(Stored dataset items)

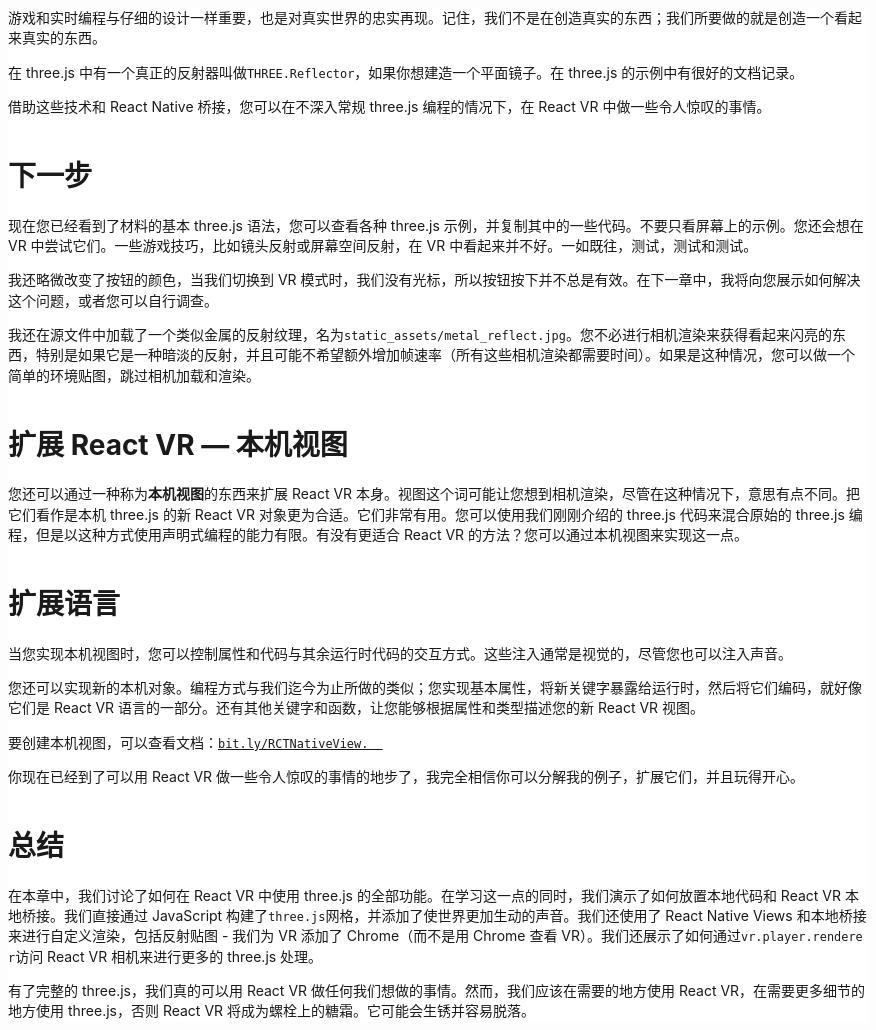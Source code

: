 游戏和实时编程与仔细的设计一样重要，也是对真实世界的忠实再现。记住，我们不是在创造真实的东西；我们所要做的就是创造一个看起来真实的东西。

在 three.js 中有一个真正的反射器叫做`THREE.Reflector`，如果你想建造一个平面镜子。在 three.js 的示例中有很好的文档记录。

借助这些技术和 React Native 桥接，您可以在不深入常规 three.js 编程的情况下，在 React VR 中做一些令人惊叹的事情。

# 下一步

现在您已经看到了材料的基本 three.js 语法，您可以查看各种 three.js 示例，并复制其中的一些代码。不要只看屏幕上的示例。您还会想在 VR 中尝试它们。一些游戏技巧，比如镜头反射或屏幕空间反射，在 VR 中看起来并不好。一如既往，测试，测试和测试。

我还略微改变了按钮的颜色，当我们切换到 VR 模式时，我们没有光标，所以按钮按下并不总是有效。在下一章中，我将向您展示如何解决这个问题，或者您可以自行调查。

我还在源文件中加载了一个类似金属的反射纹理，名为`static_assets/metal_reflect.jpg`。您不必进行相机渲染来获得看起来闪亮的东西，特别是如果它是一种暗淡的反射，并且可能不希望额外增加帧速率（所有这些相机渲染都需要时间）。如果是这种情况，您可以做一个简单的环境贴图，跳过相机加载和渲染。

# 扩展 React VR — 本机视图

您还可以通过一种称为**本机视图**的东西来扩展 React VR 本身。视图这个词可能让您想到相机渲染，尽管在这种情况下，意思有点不同。把它们看作是本机 three.js 的新 React VR 对象更为合适。它们非常有用。您可以使用我们刚刚介绍的 three.js 代码来混合原始的 three.js 编程，但是以这种方式使用声明式编程的能力有限。有没有更适合 React VR 的方法？您可以通过本机视图来实现这一点。

# 扩展语言

当您实现本机视图时，您可以控制属性和代码与其余运行时代码的交互方式。这些注入通常是视觉的，尽管您也可以注入声音。

您还可以实现新的本机对象。编程方式与我们迄今为止所做的类似；您实现基本属性，将新关键字暴露给运行时，然后将它们编码，就好像它们是 React VR 语言的一部分。还有其他关键字和函数，让您能够根据属性和类型描述您的新 React VR 视图。

要创建本机视图，可以查看文档：[`bit.ly/RCTNativeView.  `](http://bit.ly/RCTNativeView)

你现在已经到了可以用 React VR 做一些令人惊叹的事情的地步了，我完全相信你可以分解我的例子，扩展它们，并且玩得开心。

# 总结

在本章中，我们讨论了如何在 React VR 中使用 three.js 的全部功能。在学习这一点的同时，我们演示了如何放置本地代码和 React VR 本地桥接。我们直接通过 JavaScript 构建了`three.js`网格，并添加了使世界更加生动的声音。我们还使用了 React Native Views 和本地桥接来进行自定义渲染，包括反射贴图 - 我们为 VR 添加了 Chrome（而不是用 Chrome 查看 VR）。我们还展示了如何通过`vr.player.renderer`访问 React VR 相机来进行更多的 three.js 处理。

有了完整的 three.js，我们真的可以用 React VR 做任何我们想做的事情。然而，我们应该在需要的地方使用 React VR，在需要更多细节的地方使用 three.js，否则 React VR 将成为螺栓上的糖霜。它可能会生锈并容易脱落。
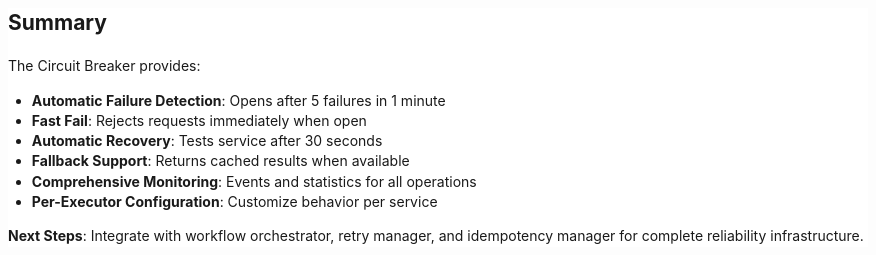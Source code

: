 
## Summary

The Circuit Breaker provides:

- **Automatic Failure Detection**: Opens after 5 failures in 1 minute
- **Fast Fail**: Rejects requests immediately when open
- **Automatic Recovery**: Tests service after 30 seconds
- **Fallback Support**: Returns cached results when available
- **Comprehensive Monitoring**: Events and statistics for all operations
- **Per-Executor Configuration**: Customize behavior per service

**Next Steps**: Integrate with workflow orchestrator, retry manager, and idempotency manager for complete reliability infrastructure.
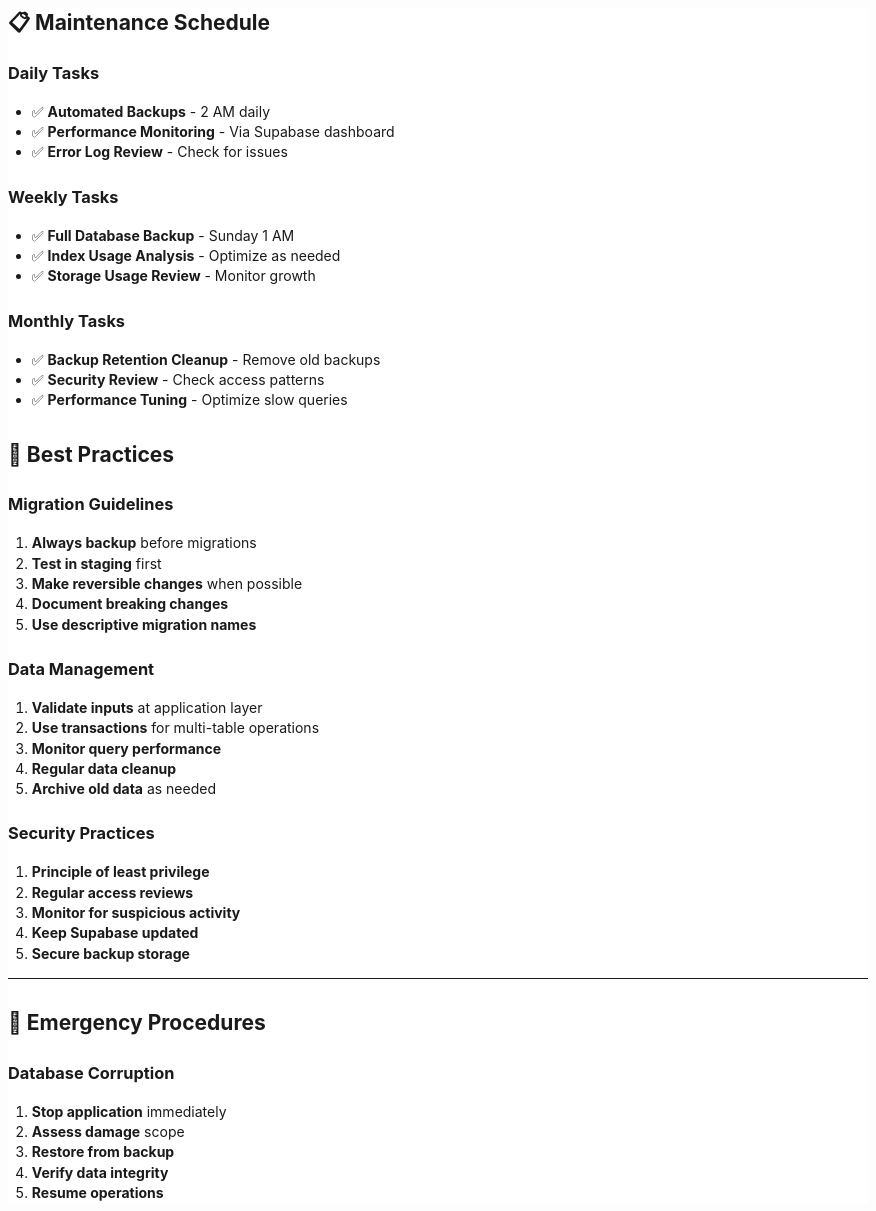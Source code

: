## 📋 **Maintenance Schedule**

### **Daily Tasks**
- ✅ **Automated Backups** - 2 AM daily
- ✅ **Performance Monitoring** - Via Supabase dashboard
- ✅ **Error Log Review** - Check for issues

### **Weekly Tasks**
- ✅ **Full Database Backup** - Sunday 1 AM
- ✅ **Index Usage Analysis** - Optimize as needed
- ✅ **Storage Usage Review** - Monitor growth

### **Monthly Tasks**
- ✅ **Backup Retention Cleanup** - Remove old backups
- ✅ **Security Review** - Check access patterns
- ✅ **Performance Tuning** - Optimize slow queries

## 🎯 **Best Practices**

### **Migration Guidelines**
1. **Always backup** before migrations
2. **Test in staging** first
3. **Make reversible changes** when possible
4. **Document breaking changes**
5. **Use descriptive migration names**

### **Data Management**
1. **Validate inputs** at application layer
2. **Use transactions** for multi-table operations
3. **Monitor query performance**
4. **Regular data cleanup**
5. **Archive old data** as needed

### **Security Practices**
1. **Principle of least privilege**
2. **Regular access reviews**
3. **Monitor for suspicious activity**
4. **Keep Supabase updated**
5. **Secure backup storage**

---

## 🚨 **Emergency Procedures**

### **Database Corruption**
1. **Stop application** immediately
2. **Assess damage** scope
3. **Restore from backup**
4. **Verify data integrity**
5. **Resume operations**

» What to produce:
From the entries above, select each line containing the string "access".

» Task answer:
- ✅ **Security Review** - Check access patterns
2. **Regular access reviews**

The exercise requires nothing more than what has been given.